Task to complete →
From the records below, transcribe exactly the lines that begin at the line with "- **CalculOneDrive** : Calculer" and end at the line with "- **ChargementEquipe** : Collecter", both included.

Stored data entries:
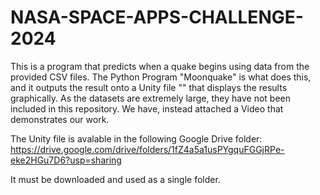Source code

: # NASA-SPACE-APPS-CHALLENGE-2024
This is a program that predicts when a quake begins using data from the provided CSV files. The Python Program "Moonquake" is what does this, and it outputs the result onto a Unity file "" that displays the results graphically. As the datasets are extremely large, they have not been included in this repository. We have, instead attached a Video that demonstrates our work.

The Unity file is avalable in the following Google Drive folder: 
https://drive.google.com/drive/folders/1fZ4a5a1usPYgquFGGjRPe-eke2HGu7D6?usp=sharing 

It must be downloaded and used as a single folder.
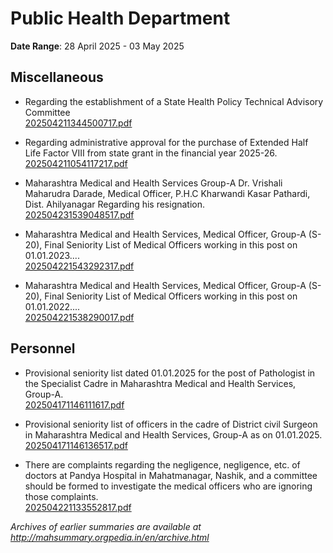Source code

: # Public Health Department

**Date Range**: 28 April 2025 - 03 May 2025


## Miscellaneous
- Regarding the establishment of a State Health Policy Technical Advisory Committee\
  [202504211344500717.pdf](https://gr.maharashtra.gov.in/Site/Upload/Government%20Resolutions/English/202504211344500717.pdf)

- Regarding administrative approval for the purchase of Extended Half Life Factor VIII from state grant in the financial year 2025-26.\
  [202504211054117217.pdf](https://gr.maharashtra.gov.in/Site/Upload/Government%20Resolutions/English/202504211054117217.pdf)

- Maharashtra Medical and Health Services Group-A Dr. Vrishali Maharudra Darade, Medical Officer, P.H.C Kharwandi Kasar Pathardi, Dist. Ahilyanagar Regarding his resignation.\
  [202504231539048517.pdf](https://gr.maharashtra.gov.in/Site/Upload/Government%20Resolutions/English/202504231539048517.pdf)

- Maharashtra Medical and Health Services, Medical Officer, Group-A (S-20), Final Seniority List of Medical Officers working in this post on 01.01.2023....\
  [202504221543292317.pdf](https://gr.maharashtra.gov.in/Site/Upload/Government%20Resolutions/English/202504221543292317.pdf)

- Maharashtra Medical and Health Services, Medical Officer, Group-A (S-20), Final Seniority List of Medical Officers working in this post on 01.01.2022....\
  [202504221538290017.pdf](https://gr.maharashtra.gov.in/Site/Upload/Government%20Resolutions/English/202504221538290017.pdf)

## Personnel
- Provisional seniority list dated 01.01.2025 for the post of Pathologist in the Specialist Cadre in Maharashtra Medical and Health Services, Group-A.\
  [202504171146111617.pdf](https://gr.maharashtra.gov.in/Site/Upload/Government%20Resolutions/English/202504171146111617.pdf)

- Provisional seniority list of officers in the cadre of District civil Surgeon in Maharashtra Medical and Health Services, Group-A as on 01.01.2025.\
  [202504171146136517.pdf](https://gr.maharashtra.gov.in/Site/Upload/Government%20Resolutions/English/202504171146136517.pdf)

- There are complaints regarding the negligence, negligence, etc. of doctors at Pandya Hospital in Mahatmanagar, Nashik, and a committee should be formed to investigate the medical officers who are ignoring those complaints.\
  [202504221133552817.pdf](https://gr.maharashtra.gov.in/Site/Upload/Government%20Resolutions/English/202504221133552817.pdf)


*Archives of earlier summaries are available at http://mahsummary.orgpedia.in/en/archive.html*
...
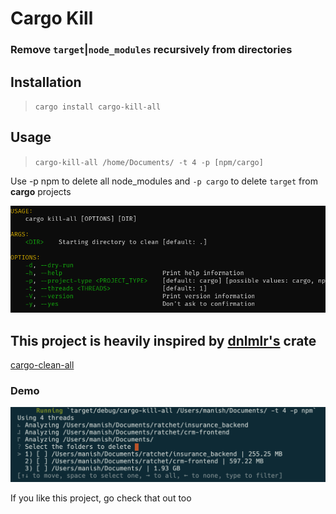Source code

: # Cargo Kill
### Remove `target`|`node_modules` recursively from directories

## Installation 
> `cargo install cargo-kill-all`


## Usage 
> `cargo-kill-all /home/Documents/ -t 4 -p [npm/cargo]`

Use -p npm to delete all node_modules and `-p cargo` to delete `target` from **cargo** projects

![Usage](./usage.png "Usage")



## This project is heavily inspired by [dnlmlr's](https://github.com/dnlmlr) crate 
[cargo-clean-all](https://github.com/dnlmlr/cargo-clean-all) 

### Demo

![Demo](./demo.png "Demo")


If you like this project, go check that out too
---
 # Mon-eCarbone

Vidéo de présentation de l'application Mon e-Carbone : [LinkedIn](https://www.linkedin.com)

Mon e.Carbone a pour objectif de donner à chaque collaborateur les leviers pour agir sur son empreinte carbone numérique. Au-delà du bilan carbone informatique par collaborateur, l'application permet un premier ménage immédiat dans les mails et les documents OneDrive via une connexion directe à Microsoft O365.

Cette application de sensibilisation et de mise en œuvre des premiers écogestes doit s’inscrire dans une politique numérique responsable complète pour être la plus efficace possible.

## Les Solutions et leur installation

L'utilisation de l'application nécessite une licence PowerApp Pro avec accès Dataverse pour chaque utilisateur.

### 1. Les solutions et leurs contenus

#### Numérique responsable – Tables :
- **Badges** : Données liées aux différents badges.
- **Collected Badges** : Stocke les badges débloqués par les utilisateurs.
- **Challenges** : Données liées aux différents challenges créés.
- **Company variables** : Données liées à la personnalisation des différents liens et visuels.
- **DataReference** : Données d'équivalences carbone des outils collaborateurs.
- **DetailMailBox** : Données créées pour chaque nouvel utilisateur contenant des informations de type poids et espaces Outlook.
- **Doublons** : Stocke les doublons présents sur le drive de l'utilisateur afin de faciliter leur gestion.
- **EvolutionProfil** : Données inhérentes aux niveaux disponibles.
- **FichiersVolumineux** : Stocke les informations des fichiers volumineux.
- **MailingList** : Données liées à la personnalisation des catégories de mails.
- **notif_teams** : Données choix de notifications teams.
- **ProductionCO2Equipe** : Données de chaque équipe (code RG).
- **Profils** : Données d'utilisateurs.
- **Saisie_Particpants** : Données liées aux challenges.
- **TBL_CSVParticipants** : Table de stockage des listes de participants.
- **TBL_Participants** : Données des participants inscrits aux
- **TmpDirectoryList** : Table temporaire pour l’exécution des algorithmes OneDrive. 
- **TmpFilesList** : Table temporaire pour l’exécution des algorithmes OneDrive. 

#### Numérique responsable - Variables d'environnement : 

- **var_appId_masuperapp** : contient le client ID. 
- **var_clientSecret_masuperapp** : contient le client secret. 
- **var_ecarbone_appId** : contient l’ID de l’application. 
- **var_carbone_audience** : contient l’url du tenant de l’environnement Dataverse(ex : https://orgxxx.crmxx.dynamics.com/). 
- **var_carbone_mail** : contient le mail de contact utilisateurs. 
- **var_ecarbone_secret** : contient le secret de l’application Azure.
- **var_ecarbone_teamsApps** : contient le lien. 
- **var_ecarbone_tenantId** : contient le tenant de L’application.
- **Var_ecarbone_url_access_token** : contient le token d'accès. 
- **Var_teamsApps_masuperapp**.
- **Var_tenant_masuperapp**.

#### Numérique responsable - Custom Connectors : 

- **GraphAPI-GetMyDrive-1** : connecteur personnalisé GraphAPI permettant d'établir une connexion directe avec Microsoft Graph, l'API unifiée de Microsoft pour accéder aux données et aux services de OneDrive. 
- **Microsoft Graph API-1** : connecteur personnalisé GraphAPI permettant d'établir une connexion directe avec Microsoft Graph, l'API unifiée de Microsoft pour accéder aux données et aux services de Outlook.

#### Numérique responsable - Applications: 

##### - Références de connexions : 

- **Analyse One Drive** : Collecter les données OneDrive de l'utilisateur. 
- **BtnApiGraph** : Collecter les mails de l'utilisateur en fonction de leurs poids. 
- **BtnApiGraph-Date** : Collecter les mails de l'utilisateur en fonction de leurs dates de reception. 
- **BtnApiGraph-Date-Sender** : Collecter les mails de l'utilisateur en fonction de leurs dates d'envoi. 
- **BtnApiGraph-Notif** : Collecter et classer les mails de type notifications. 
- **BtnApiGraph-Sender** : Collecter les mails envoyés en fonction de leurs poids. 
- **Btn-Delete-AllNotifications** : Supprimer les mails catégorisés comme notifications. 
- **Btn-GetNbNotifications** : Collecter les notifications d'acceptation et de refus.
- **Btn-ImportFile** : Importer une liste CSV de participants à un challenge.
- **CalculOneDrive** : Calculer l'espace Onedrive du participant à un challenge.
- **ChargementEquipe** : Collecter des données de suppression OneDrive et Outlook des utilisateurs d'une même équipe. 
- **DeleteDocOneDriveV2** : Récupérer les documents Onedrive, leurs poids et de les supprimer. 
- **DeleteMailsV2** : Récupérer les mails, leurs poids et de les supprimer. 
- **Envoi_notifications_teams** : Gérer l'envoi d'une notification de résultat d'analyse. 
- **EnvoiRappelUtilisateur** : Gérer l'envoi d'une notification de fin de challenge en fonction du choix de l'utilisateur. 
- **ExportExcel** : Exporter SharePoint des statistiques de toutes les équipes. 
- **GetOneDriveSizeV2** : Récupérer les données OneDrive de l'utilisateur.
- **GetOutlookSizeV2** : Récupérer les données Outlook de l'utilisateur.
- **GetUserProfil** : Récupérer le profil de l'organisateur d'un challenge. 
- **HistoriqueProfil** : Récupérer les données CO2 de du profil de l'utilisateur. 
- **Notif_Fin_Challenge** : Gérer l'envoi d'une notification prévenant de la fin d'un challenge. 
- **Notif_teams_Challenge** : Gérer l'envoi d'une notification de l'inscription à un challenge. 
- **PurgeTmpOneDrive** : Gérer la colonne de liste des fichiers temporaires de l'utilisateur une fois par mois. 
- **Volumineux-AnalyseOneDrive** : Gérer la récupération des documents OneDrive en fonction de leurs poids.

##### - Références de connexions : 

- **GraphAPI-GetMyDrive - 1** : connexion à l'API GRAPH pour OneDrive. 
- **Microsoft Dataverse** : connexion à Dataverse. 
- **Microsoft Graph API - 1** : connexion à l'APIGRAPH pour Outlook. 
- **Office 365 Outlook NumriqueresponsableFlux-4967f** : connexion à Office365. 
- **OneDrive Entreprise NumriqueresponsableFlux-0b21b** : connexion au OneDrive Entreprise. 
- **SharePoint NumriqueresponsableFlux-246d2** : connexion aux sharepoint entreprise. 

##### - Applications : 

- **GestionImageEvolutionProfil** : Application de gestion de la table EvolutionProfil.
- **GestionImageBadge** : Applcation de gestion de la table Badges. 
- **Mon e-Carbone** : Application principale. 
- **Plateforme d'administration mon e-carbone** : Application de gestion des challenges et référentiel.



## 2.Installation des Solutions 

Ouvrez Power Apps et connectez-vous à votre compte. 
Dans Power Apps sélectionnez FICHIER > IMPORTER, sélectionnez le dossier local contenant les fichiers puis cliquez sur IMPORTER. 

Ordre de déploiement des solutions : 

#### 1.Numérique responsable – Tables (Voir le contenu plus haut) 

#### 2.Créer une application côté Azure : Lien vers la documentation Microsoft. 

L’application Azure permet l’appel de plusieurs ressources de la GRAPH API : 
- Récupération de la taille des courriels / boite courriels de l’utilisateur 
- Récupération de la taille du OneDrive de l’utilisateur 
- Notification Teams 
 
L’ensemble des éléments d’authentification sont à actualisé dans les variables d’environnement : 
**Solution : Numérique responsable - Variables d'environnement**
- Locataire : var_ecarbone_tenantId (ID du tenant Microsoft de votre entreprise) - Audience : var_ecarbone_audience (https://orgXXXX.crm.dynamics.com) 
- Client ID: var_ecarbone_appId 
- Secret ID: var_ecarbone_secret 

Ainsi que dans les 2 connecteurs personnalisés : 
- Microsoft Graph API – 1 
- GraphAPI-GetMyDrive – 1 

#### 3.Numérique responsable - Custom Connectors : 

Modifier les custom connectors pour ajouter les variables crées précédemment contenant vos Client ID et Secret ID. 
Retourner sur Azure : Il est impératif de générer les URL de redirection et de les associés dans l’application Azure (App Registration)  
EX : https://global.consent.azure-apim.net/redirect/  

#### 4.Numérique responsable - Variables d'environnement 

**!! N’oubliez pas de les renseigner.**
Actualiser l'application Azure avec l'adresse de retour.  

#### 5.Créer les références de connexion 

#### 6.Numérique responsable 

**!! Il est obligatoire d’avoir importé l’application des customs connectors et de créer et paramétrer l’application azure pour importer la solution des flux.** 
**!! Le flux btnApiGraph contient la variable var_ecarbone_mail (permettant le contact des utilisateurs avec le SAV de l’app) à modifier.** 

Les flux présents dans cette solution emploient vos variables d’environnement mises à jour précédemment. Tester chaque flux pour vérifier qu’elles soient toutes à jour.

Your response →
- **CalculOneDrive** : Calculer l'espace Onedrive du participant à un challenge.
- **ChargementEquipe** : Collecter des données de suppression OneDrive et Outlook des utilisateurs d'une même équipe. 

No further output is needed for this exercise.